The term "wag" is normally seen in contemporary speech as a verb, as in the phrase "the dog wagged its tail." When used as a noun, the word has a second meaning that was current in the sixteenth century, and continued to appear in literary contexts through the twentieth, albeit more commonly in British than American English. The term "wag" is used to refer to someone with a droll or mischievous sense of humor. In Shakespeare's "Henry the Fourth Part 1," for example, Falstaff, very much a wag himself, repeatedly addresses Henry as "wag" or "sweet wag" (II.1).  

The particular phrase appears in Chapter 2: 

The eyes of Doctor T. J. Eckleburg are blue and gigantic-their irises are one yard high. They look out of no face, but, instead, from a pair of enormous yellow spectacles which pass over a nonexistent nose. Evidently some wild wag of an oculist set them there to fatten his practice in the borough of Queens, and then sank down himself into eternal blindness, or forgot them and moved away.

This paragraph describes a colorful billboard consisting of a picture of glasses and eyes, not attached to a face, but appearing to float in a disembodied fashion over the highway against a drab landscape. Because the narrator considers them bizarre and funny, he presumes the oculist was a "wag".

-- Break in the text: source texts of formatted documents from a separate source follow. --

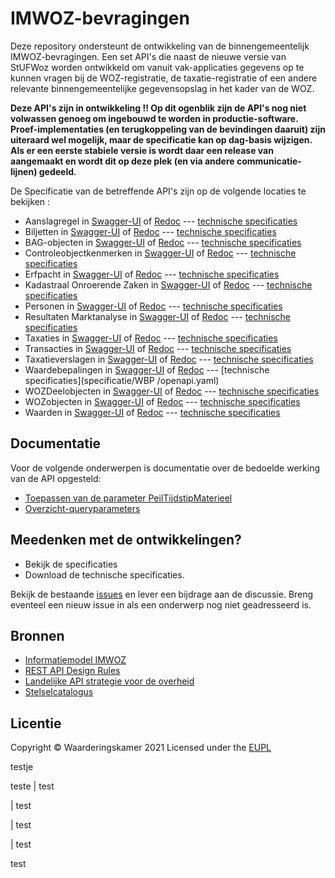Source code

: # IMWOZ-bevragingen

Deze repository ondersteunt de ontwikkeling van de binnengemeentelijk IMWOZ-bevragingen.
Een set API's die naast de nieuwe versie van StUFWoz worden ontwikkeld om vanuit vak-applicaties gegevens op te kunnen vragen bij de WOZ-registratie, de taxatie-registratie of een andere relevante binnengemeentelijke gegevensopslag in het kader van de WOZ.

**Deze API's zijn in ontwikkeling !! Op dit ogenblik zijn de API's nog niet volwassen genoeg om ingebouwd te worden in productie-software.**
**Proef-implementaties (en terugkoppeling van de bevindingen daaruit) zijn uiteraard wel mogelijk, maar de specificatie kan op dag-basis wijzigen.**
**Als er een eerste stabiele versie is wordt daar een release van aangemaakt en wordt dit op deze plek (en via andere communicatie-lijnen) gedeeld.**

De Specificatie van de betreffende API's zijn op de volgende locaties te bekijken :
 - Aanslagregel in [Swagger-UI](https://vng-realisatie.github.io/IMWOZ-bevragingen/ASL-swagger-ui) of [Redoc](https://vng-realisatie.github.io/IMWOZ-bevragingen/ASL-redoc) --- [technische specificaties](specificatie/ASL/openapi.yaml)
 - Biljetten in [Swagger-UI](https://vng-realisatie.github.io/IMWOZ-bevragingen/BLJ-swagger-ui) of [Redoc](https://vng-realisatie.github.io/IMWOZ-bevragingen/BLJ-redoc) --- [technische specificaties](specificatie/BLJ/openapi.yaml)
 - BAG-objecten in [Swagger-UI](https://vng-realisatie.github.io/IMWOZ-bevragingen/BAG-swagger-ui) of [Redoc](https://vng-realisatie.github.io/IMWOZ-bevragingen/BAG-redoc) --- [technische specificaties](specificatie/BAG/openapi.yaml)
 - Controleobjectkenmerken in [Swagger-UI](https://vng-realisatie.github.io/IMWOZ-bevragingen/CTL-swagger-ui) of [Redoc](https://vng-realisatie.github.io/IMWOZ-bevragingen/CTL-redoc) --- [technische specificaties](specificatie/CTL/openapi.yaml)
 - Erfpacht in [Swagger-UI](https://vng-realisatie.github.io/IMWOZ-bevragingen/Erfpacht-swagger-ui) of [Redoc](https://vng-realisatie.github.io/IMWOZ-bevragingen/Erfpacht-redoc) --- [technische specificaties](specificatie/Erfpacht/openapi.yaml)
 - Kadastraal Onroerende Zaken in [Swagger-UI](https://vng-realisatie.github.io/IMWOZ-bevragingen/KOZ-swagger-ui) of [Redoc](https://vng-realisatie.github.io/IMWOZ-bevragingen/KOZ-redoc) --- [technische specificaties](specificatie/KOZ/openapi.yaml)
 - Personen in [Swagger-UI](https://vng-realisatie.github.io/IMWOZ-bevragingen/PRS-swagger-ui) of [Redoc](https://vng-realisatie.github.io/IMWOZ-bevragingen/PRS-redoc) --- [technische specificaties](specificatie/PRS/openapi.yaml)
 - Resultaten Marktanalyse in [Swagger-UI](https://vng-realisatie.github.io/IMWOZ-bevragingen/RMA-swagger-ui) of [Redoc](https://vng-realisatie.github.io/IMWOZ-bevragingen/RMA-redoc) --- [technische specificaties](specificatie/RMA/openapi.yaml)
 - Taxaties in [Swagger-UI](https://vng-realisatie.github.io/IMWOZ-bevragingen/TAX-swagger-ui) of [Redoc](https://vng-realisatie.github.io/IMWOZ-bevragingen/TAX-redoc) --- [technische specificaties](specificatie/TAX/openapi.yaml)
 - Transacties in [Swagger-UI](https://vng-realisatie.github.io/IMWOZ-bevragingen/TRN-swagger-ui) of [Redoc](https://vng-realisatie.github.io/IMWOZ-bevragingen/TRN-redoc) --- [technische specificaties](specificatie/TRN/openapi.yaml)
 - Taxatieverslagen in [Swagger-UI](https://vng-realisatie.github.io/IMWOZ-bevragingen/TVS-swagger-ui) of [Redoc](https://vng-realisatie.github.io/IMWOZ-bevragingen/TVS-redoc) --- [technische specificaties](specificatie/TVS/openapi.yaml)
 - Waardebepalingen in [Swagger-UI](https://vng-realisatie.github.io/IMWOZ-bevragingen/WBP-swagger-ui) of [Redoc](https://vng-realisatie.github.io/IMWOZ-bevragingen/WBP-redoc) --- [technische specificaties](specificatie/WBP /openapi.yaml)
 - WOZDeelobjecten in [Swagger-UI](https://vng-realisatie.github.io/IMWOZ-bevragingen/WDO-swagger-ui) of [Redoc](https://vng-realisatie.github.io/IMWOZ-bevragingen/WDO-redoc) --- [technische specificaties](specificatie/WDO/openapi.yaml)
 - WOZobjecten in [Swagger-UI](https://vng-realisatie.github.io/IMWOZ-bevragingen/WOZ-swagger-ui) of [Redoc](https://vng-realisatie.github.io/IMWOZ-bevragingen/WOZ-redoc) --- [technische specificaties](specificatie/WOZ/openapi.yaml)
 - Waarden in [Swagger-UI](https://vng-realisatie.github.io/IMWOZ-bevragingen/WRD-swagger-ui) of [Redoc](https://vng-realisatie.github.io/IMWOZ-bevragingen/WRD-redoc) --- [technische specificaties](specificatie/WRD/openapi.yaml)

## Documentatie

Voor de volgende onderwerpen is documentatie over de bedoelde werking van de API opgesteld:
 - [Toepassen van de parameter PeilTijdstipMaterieel](/gebruikPeiltijdstipMaterieel.md)
 - [Overzicht-queryparameters](./overzicht-queryparameters.md)

## Meedenken met de ontwikkelingen?

* Bekijk de specificaties
* Download de technische specificaties.

Bekijk de bestaande [issues](https://github.com/VNG-Realisatie/IMWOZ-bevragingen/issues) en lever een bijdrage aan de discussie. Breng eventeel een nieuw issue in als een onderwerp nog niet geadresseerd is.

## Bronnen

* [Informatiemodel IMWOZ](https://rkathman.home.xs4all.nl/IMWOZ/IMWOZ.html)
* [REST API Design Rules](https://docs.geostandaarden.nl/api/API-Designrules/)
* [Landelijke API strategie voor de overheid](https://geonovum.github.io/KP-APIs/)
* [Stelselcatalogus](https://www.stelselcatalogus.nl/registraties/registratie?id=http://opendata.stelselcatalogus.nl/id/registratie/WOZ)


## Licentie

Copyright &copy; Waarderingskamer 2021
Licensed under the [EUPL](https://github.com/VNG-Realisatie/IMWOZ-bevragingen/blob/master/LICENCE.md)


testje 

teste
|  test

|    test

|    test

|  test

test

jameadows eNotes educator| Certified Educator

The phrase "wild wag of" means someone who plays extravagant jokes on others. In Chapter 2 of The Great Gatsby, Fitzgerald writes that "some wild wag of an oculist" put up the poster of Doctor T.J. Eckleburg with huge blue eyes to benefit his business in Queens, New York. The oculist, or eye doctor, then forgot about the sign or might have "sank down himself into eternal blindness." The fact that the oculist put up the sign as a kind of joke, though one that is good for business, is significant. It almost implies that the divine presence is humorous, as Eckleburg seems almost divine and all-knowing in the way he peers, with his enormous eyes, out over the landscape. Only Eckleburg sees all, and the characters in Gatsby, each with his or her own limitations, do not. Only Eckleburg, initially installed by a "wild wag," an alliterative way of saying a jokester, seems to know everything that happens around him.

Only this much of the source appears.